Data supplied -
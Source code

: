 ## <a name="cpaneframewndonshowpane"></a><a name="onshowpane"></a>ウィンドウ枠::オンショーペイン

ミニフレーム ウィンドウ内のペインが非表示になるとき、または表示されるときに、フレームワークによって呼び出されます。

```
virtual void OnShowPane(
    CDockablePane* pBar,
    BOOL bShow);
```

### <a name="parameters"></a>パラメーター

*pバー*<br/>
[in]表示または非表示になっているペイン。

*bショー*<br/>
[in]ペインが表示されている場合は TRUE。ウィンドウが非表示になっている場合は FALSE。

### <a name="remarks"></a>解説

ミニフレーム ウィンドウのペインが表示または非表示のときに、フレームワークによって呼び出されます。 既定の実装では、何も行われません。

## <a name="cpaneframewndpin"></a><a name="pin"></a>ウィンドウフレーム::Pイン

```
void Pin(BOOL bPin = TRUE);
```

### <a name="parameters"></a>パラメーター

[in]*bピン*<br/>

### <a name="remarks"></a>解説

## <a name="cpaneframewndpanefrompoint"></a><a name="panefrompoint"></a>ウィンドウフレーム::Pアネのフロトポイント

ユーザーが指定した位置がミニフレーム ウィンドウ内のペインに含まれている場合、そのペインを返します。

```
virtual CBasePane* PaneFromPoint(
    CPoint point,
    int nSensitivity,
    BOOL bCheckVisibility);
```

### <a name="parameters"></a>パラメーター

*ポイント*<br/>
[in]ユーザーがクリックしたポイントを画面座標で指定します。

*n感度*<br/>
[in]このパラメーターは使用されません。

...

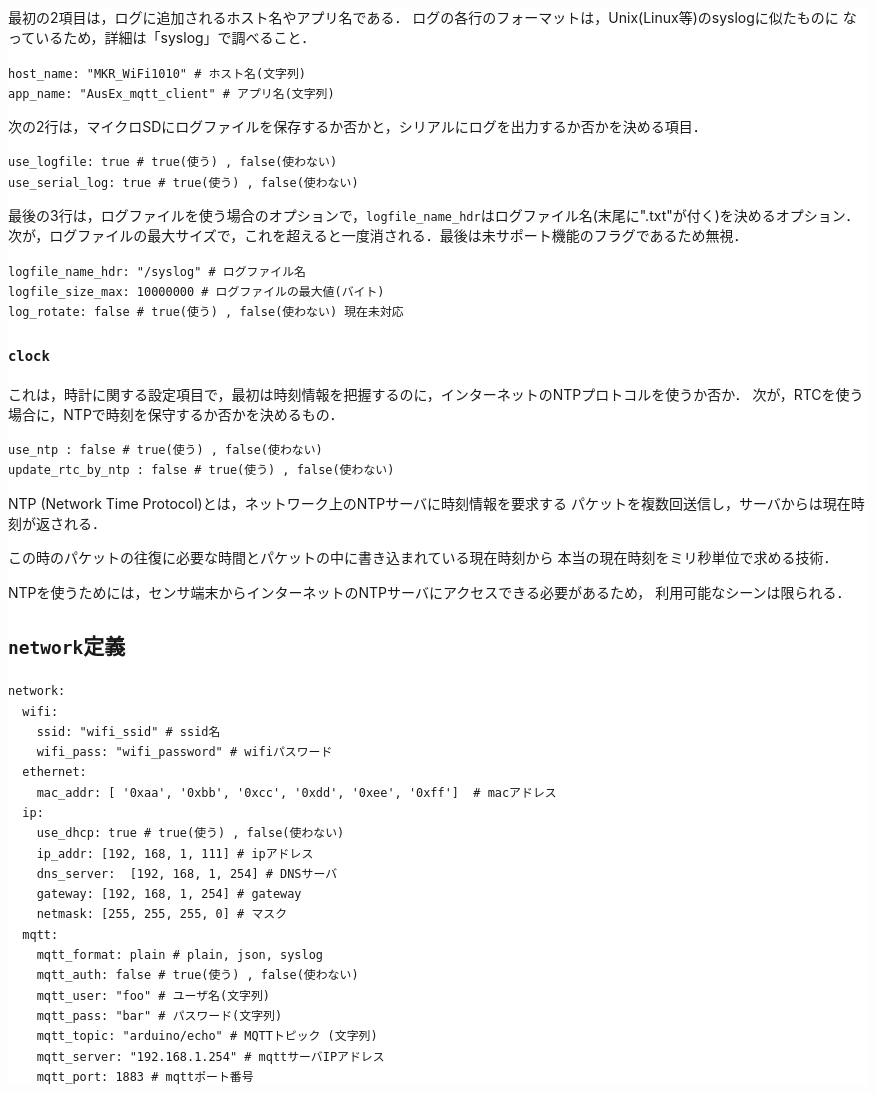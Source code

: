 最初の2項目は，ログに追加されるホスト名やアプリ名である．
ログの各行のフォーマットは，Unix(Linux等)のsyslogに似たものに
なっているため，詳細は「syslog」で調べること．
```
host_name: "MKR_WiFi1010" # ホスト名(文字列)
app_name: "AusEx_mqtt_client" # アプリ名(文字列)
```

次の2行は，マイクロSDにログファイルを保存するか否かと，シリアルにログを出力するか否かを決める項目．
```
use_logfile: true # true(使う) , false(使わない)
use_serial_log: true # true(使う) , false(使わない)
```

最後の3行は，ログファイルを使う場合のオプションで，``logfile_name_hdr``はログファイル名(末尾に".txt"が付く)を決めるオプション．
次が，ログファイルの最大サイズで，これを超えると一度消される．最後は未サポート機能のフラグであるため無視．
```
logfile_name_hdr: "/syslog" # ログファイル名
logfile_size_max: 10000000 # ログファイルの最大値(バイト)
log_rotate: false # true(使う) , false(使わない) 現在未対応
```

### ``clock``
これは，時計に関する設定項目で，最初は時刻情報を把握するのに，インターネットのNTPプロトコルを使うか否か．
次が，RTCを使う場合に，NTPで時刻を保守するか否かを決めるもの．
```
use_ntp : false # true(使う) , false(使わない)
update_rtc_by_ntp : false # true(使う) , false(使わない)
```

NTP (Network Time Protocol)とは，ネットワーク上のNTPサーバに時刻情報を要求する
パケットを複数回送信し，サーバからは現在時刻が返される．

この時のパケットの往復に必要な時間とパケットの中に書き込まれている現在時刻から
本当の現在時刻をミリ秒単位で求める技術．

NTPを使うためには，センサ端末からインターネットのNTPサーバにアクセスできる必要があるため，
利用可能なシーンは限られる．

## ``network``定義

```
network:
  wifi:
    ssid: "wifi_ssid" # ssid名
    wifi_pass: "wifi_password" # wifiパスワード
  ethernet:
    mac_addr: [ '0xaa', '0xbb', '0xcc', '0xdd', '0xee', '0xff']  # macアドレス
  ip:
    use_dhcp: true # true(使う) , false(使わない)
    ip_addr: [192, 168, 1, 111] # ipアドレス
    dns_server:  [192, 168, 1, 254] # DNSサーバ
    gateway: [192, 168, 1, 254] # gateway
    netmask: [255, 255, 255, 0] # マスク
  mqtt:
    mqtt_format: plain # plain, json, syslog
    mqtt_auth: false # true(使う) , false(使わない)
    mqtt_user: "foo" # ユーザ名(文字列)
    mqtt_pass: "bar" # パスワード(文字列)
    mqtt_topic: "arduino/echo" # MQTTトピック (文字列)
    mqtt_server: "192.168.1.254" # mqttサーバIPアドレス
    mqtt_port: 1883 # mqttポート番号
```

Task requirements - Lines with "void": copy every one of them from the listing above.

Response -
virtual void OnShowPane(
void Pin(BOOL bPin = TRUE);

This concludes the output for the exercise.